INPUT:
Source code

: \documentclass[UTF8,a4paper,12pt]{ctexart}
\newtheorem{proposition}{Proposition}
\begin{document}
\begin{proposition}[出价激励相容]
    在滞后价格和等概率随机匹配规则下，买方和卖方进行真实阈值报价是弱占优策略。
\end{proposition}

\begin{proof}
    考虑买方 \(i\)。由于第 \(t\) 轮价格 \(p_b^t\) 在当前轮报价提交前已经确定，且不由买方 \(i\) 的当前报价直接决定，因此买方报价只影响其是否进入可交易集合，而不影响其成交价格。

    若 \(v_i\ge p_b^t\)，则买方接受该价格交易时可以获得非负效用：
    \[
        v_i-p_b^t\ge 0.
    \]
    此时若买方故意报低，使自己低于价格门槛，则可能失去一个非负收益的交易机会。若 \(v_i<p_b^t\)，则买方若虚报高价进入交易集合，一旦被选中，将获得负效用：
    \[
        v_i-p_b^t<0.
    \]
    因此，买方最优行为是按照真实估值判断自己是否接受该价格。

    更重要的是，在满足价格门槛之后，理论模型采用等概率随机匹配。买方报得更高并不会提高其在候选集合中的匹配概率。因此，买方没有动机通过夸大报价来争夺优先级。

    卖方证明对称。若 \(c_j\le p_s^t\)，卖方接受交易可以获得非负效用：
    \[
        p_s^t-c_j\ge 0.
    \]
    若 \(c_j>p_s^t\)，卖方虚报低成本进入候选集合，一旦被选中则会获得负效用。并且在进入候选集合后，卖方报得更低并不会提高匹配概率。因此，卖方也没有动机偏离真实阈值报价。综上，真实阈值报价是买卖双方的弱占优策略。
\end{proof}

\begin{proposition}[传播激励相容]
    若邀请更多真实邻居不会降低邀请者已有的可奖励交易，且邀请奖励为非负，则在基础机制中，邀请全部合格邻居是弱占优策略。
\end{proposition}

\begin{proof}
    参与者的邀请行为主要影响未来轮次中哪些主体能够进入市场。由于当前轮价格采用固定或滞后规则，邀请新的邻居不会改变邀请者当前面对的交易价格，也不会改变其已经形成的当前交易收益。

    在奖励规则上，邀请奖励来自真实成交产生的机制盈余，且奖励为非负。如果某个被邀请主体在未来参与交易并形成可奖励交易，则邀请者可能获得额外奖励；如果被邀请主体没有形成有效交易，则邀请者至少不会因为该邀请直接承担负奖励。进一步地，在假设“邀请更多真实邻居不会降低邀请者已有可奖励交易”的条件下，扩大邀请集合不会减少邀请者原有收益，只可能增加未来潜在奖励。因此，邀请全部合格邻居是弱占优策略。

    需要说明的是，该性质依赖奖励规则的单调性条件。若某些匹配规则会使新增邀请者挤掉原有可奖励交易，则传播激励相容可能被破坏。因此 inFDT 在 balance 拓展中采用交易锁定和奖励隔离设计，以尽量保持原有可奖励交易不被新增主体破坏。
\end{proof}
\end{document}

TASK STATEMENT: Give only the number of lines in the data that hold the word "proposition".

RESULT BELOW: 5